The Brodheads first arrived in America when Daniel Brodhead, a Captain of King Charles II's Grenadiers in the British Army, was dispatched as a part of Nicolls’s Expedition to take New Amsterdam in 1664. Brodhead commanded a company that occupied a post in Esopus, New York, where he died two years later. Henry’s great granduncle was Brevet Brigadier General Daniel Brodhead IV, who served as colonel of the 8th Pennsylvania Regiment in the American Revolution.

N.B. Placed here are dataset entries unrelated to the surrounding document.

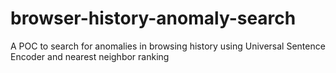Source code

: # browser-history-anomaly-search
A POC to search for anomalies in browsing history using Universal Sentence Encoder and nearest neighbor ranking

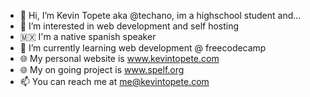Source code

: - 👋 Hi, I’m Kevin Topete aka @techano, im a highschool student and...
- 👀 I’m interested in web development and self hosting
- 🇲🇽 I'm a native spanish speaker
- 🌱 I’m currently learning web development @ freecodecamp
- 🌐 My personal website is www.kevintopete.com
- 🌐 My on going project is www.spelf.org
- 📫 You can reach me at me@kevintopete.com

<!---
techano/techano is a ✨ special ✨ repository because its `README.md` (this file) appears on your GitHub profile.
You can click the Preview link to take a look at your changes.
--->

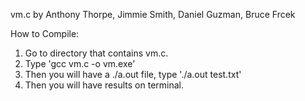 vm.c by Anthony Thorpe, Jimmie Smith, Daniel Guzman, Bruce Frcek

How to Compile:
1. Go to directory that contains vm.c.
2. Type 'gcc vm.c -o vm.exe'
3. Then you will have a ./a.out file, type './a.out test.txt'
4. Then you will have results on terminal.
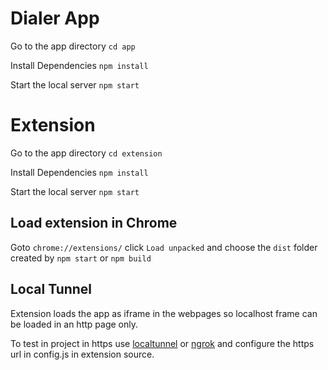 # Dialer App 

Go to the app directory `cd app`

Install Dependencies `npm install`

Start the local server `npm start`

# Extension
Go to the app directory `cd extension`

Install Dependencies `npm install`

Start the local server `npm start`

## Load extension in Chrome

Goto `chrome://extensions/` click `Load unpacked` and choose the `dist` folder created by `npm start` or `npm build`


## Local Tunnel

Extension loads the app as iframe in the webpages so localhost frame can be loaded in an http page only.

To test in project in https use [localtunnel](https://localtunnel.github.io/www/) or [ngrok](https://ngrok.com/) and configure the https url in config.js in extension source.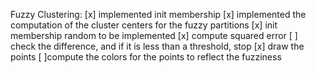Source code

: 
Fuzzy Clustering:
[x] implemented init membership
[x] implemented the computation of the cluster centers for the fuzzy partitions
[x] init membership random to be implemented
[x] compute squared error
[ ] check the difference, and if it is less than a threshold, stop
[x] draw the points
[ ]compute the colors for the points to reflect the fuzziness





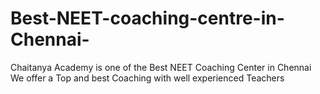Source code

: # Best-NEET-coaching-centre-in-Chennai-
Chaitanya Academy is one of the Best NEET Coaching Center in Chennai We offer a Top and best Coaching with well experienced Teachers
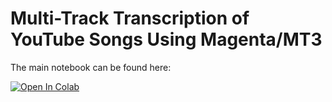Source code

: # Multi-Track Transcription of YouTube Songs Using Magenta/MT3

The main notebook can be found here:

<a href="https://colab.research.google.com/github/magenta/mt3/blob/main/mt3/colab/music_transcription_with_transformers.ipynb" target="_parent"><img src="https://colab.research.google.com/assets/colab-badge.svg" alt="Open In Colab"/></a>
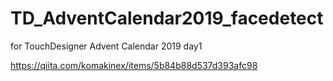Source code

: # TD_AdventCalendar2019_facedetect
for TouchDesigner Advent Calendar 2019 day1

https://qiita.com/komakinex/items/5b84b88d537d393afc98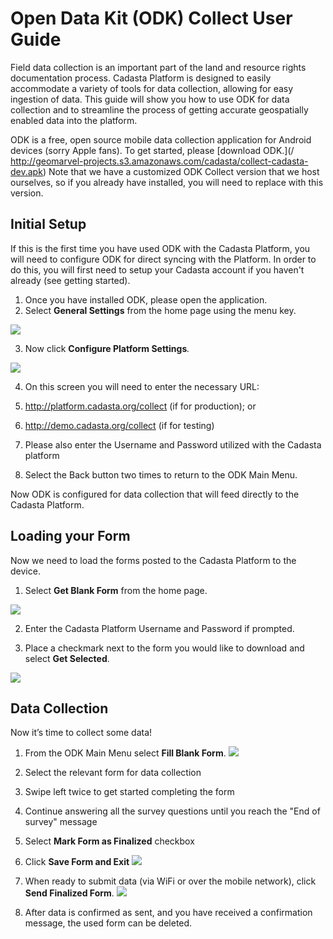 # Open Data Kit \(ODK\) Collect User Guide

Field data collection is an important part of the land and resource rights documentation process. Cadasta Platform is designed to easily accommodate a variety of tools for data collection, allowing for easy ingestion of data. This guide will show you how to use ODK for data collection and to streamline the process of getting accurate geospatially enabled data into the platform.

ODK is a free, open source mobile data collection application for Android devices \(sorry Apple fans\). To get started, please [download ODK.](/ http://geomarvel-projects.s3.amazonaws.com/cadasta/collect-cadasta-dev.apk) Note that we have a customized ODK Collect version that we host ourselves, so if you already have installed, you will need to replace with this version.

## **Initial Setup**

If this is the first time you have used ODK with the Cadasta Platform, you will need to configure ODK for direct syncing with the  Platform. In order to do this, you will first need to setup your Cadasta account if you haven't already \(see getting started\).

1. Once you have installed ODK, please open the application.
2. Select **General Settings** from the home page using the menu key.

  ![](/assets/odk_homepage.png)

3. Now click **Configure Platform Settings**_._

  ![](/assets/odk_generalsettings_marked.jpg)

4. On this screen you will need to enter the necessary URL:
  1. http://platform.cadasta.org/collect \(if for production\); or
  2. http://demo.cadasta.org/collect  \(if for testing\)

5. Please also enter the Username and Password utilized with the Cadasta platform

6. Select the Back button two times to return to the ODK Main Menu.


Now ODK is configured for data collection that will feed directly to the Cadasta Platform.

## Loading your Form

Now we need to load the forms posted to the Cadasta Platform to the device.

1. Select **Get Blank Form** from the home page.

  ![](/assets/odk_homepage_getblankform2.jpg)

2. Enter the Cadasta Platform Username and Password if prompted.

3. Place a checkmark next to the form you would like to download and select **Get Selected**.

![](/assets/odk_get_forms.png)

## Data Collection

Now it’s time to collect some data!

1. From the ODK Main Menu select **Fill Blank Form**.
![](/assets/odk_homepage_fill_blank_form.png)

2. Select the relevant form for data collection

3. Swipe left twice to get started completing the form

4. Continue answering all the survey questions until you reach the "End of survey" message

5. Select **Mark Form as Finalized** checkbox

6. Click **Save Form and Exit**
![](/assets/odk_questionnaire_marked.png)

7. When ready to submit data \(via WiFi or over the mobile network\), click **Send Finalized Form**.
![](/assets/odk_send_form_marked.png)

8. After data is confirmed as sent, and you have received a confirmation message, the used form can be deleted.


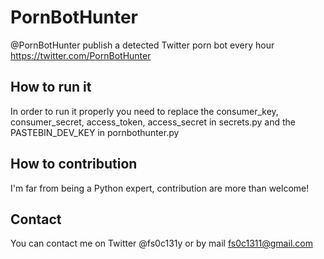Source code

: # PornBotHunter
@PornBotHunter publish a detected Twitter porn bot every hour https://twitter.com/PornBotHunter

## How to run it
In order to run it properly you need to replace the consumer_key, consumer_secret, access_token, access_secret in secrets.py and the PASTEBIN_DEV_KEY in pornbothunter.py

## How to contribution
I'm far from being a Python expert, contribution are more than welcome!

## Contact
You can contact me on Twitter @fs0c131y or by mail fs0c1311@gmail.com
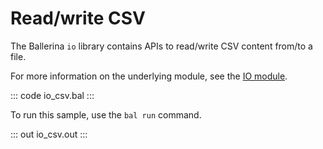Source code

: # Read/write CSV

The Ballerina `io` library contains APIs to read/write CSV content from/to a file.

For more information on the underlying module, see the [IO module](https://docs.central.ballerina.io/ballerina/io/latest/).

::: code io_csv.bal :::

To run this sample, use the `bal run` command.

::: out io_csv.out :::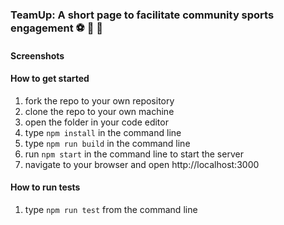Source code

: ### TeamUp: A short page to facilitate community sports engagement :soccer: :basketball: :football:

#### Screenshots

#### How to get started
1) fork the repo to your own repository
2) clone the repo to your own machine
3) open the folder in your code editor
4) type `npm install` in the command line
5) type `npm run build` in the command line
5) run `npm start` in the command line to start the server
6) navigate to your browser and open http://localhost:3000

#### How to run tests
1) type `npm run test` from the command line



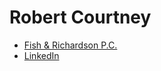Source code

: # Robert Courtney
- [Fish & Richardson P.C.](https://www.fr.com/team/rob-courtney/)
- [LinkedIn](https://www.linkedin.com/in/robcourtney/)
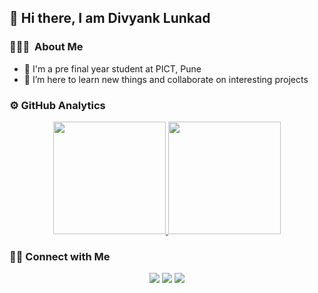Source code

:  ## 👋 Hi there, I am Divyank Lunkad
 
 ### 👨🏻‍💻 &nbsp;About Me
- 📘 I'm a pre final year student at PICT, Pune
- 🌱 I’m here to learn new things and collaborate on interesting projects

### ⚙️ GitHub Analytics
<p align="center">
<a href="https://github.com/divyank00">
  <img height="180em" src="https://github-readme-stats-eight-theta.vercel.app/api?username=divyank00&show_icons=true&theme=algolia&include_all_commits=true&count_private=true"/>
  <img height="180em" src="https://github-readme-stats-eight-theta.vercel.app/api/top-langs/?username=divyank00&layout=compact&langs_count=8&theme=algolia"/>
</a>
</p>

### 🤝🏻 Connect with Me
<p align="center">
<a href="https://divyank00.github.io/"><img src="https://img.shields.io/badge/-divyank00.github.io-blue?style=flat&logo=Google-Chrome&logoColor=white&labelColor=grey"/></a>
<a href="https://drive.google.com/file/d/1T2EWR2pD0VRIAssR3Q8aX7VxGbZ0c9H6/view?usp=sharing"><img src="https://img.shields.io/badge/Resume-Divyank%20Lunkad-blue?labelColor=grey"/></a>
<a href="https://linkedin.com/in/divyank00/"><img src="https://img.shields.io/badge/-divyank00-blue?style=flat&logo=Linkedin&logoColor=white&labelColor=grey"/></a>
</p>
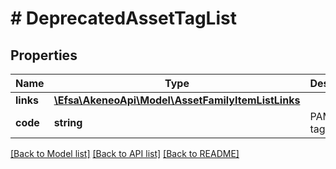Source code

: # # DeprecatedAssetTagList

## Properties

Name | Type | Description | Notes
------------ | ------------- | ------------- | -------------
**links** | [**\Efsa\AkeneoApi\Model\AssetFamilyItemListLinks**](AssetFamilyItemListLinks.md) |  | [optional]
**code** | **string** | PAM asset tag code |

[[Back to Model list]](../../README.md#models) [[Back to API list]](../../README.md#endpoints) [[Back to README]](../../README.md)
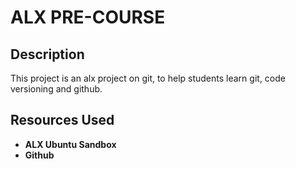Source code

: <h1>ALX PRE-COURSE</h1>

<h2>Description</h2>
This project is an alx project on git, to help students learn git, code versioning and github.<br/>

<h2>Resources Used</h2>

- <b>ALX Ubuntu Sandbox</b> 
- <b>Github</b>
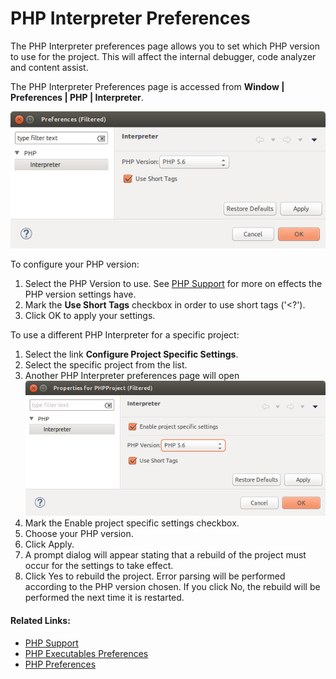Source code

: # PHP Interpreter Preferences

<!--context:php_interpreter_preferences-->

The PHP Interpreter preferences page allows you to set which PHP version to use for the project. This will affect the internal debugger, code analyzer and content assist.

The PHP Interpreter Preferences page is accessed from **Window | Preferences | PHP | Interpreter**.

![php_interpreter.png](images/php_interpreter.png "php_interpreter.png")

<!--ref-start-->

To configure your PHP version:

 1. Select the PHP Version to use. See [PHP Support](../../016-concepts/008-php_support.md) for more on effects the PHP version settings have.
 2. Mark the **Use Short Tags** checkbox in order to use short tags ('<?').
 3. Click OK to apply your settings.

<!--ref-end-->

<!--ref-start-->

To use a different PHP Interpreter for a specific project:

 1. Select the link **Configure Project Specific Settings**.
 2. Select the specific project from the list.
 3. Another PHP Interpreter preferences page will open <br />![php_interpreter_project_pdt.png](images/php_interpreter_project_pdt.png "php_interpreter_project_pdt.png")
 4. Mark the Enable project specific settings checkbox.
 5. Choose your PHP version.
 6. Click Apply.
 7. A prompt dialog will appear stating that a rebuild of the project must occur for the settings to take effect.
 8. Click Yes to rebuild the project. Error parsing will be performed according to the PHP version chosen. If you click No, the rebuild will be performed the next time it is restarted.

<!--ref-end-->

<!--links-start-->

#### Related Links:

 * [PHP Support](../../016-concepts/008-php_support.md)
 * [PHP Executables Preferences](056-php_executables.md)
 * [PHP Preferences](000-index.md)

<!--links-end-->
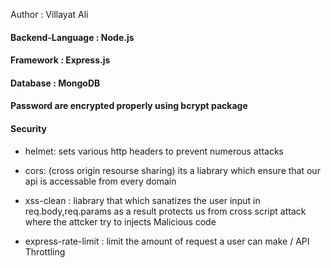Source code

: Author : Villayat Ali

#### Backend-Language : Node.js

#### Framework : Express.js

#### Database : MongoDB

#### Password are encrypted properly using bcrypt package

#### Security

- helmet: sets various http headers to prevent numerous attacks

- cors: (cross origin resourse sharing) its a liabrary which ensure that our api is accessable from every domain

- xss-clean : liabrary that which sanatizes the user input in req.body,req.params as a result
  protects us from cross script attack where the attcker try to injects Malicious code

- express-rate-limit : limit the amount of request a user can make / API Throttling
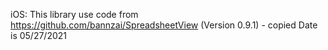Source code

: iOS: This library use code from https://github.com/bannzai/SpreadsheetView (Version 0.9.1) - copied Date is 05/27/2021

Henry was the nephew of U.S. Senator Richard Brodhead (his mother's brother).
The Linderman side of the family came to America in the eighteenth century. Jacob von Linderman was a younger son of a line physicians and lawyers from Saxony who occasionally served as counselors to the Electors of Saxony. He emigrated during the chaos of the War of the Austrian Succession and settled near Kingston, New York in 1750.
Linderman was born in Lehman, Pennsylvania. He studied medicine, first under his father, then completing a Doctor of Medicine from University of the City of New York in 1846. While in New York his preceptor was Dr. Willard Parker. Subsequently he practiced medicine in Pike County, and elsewhere in Pennsylvania, until 1853 when he moved to Philadelphia where he also practiced medicine for a short time.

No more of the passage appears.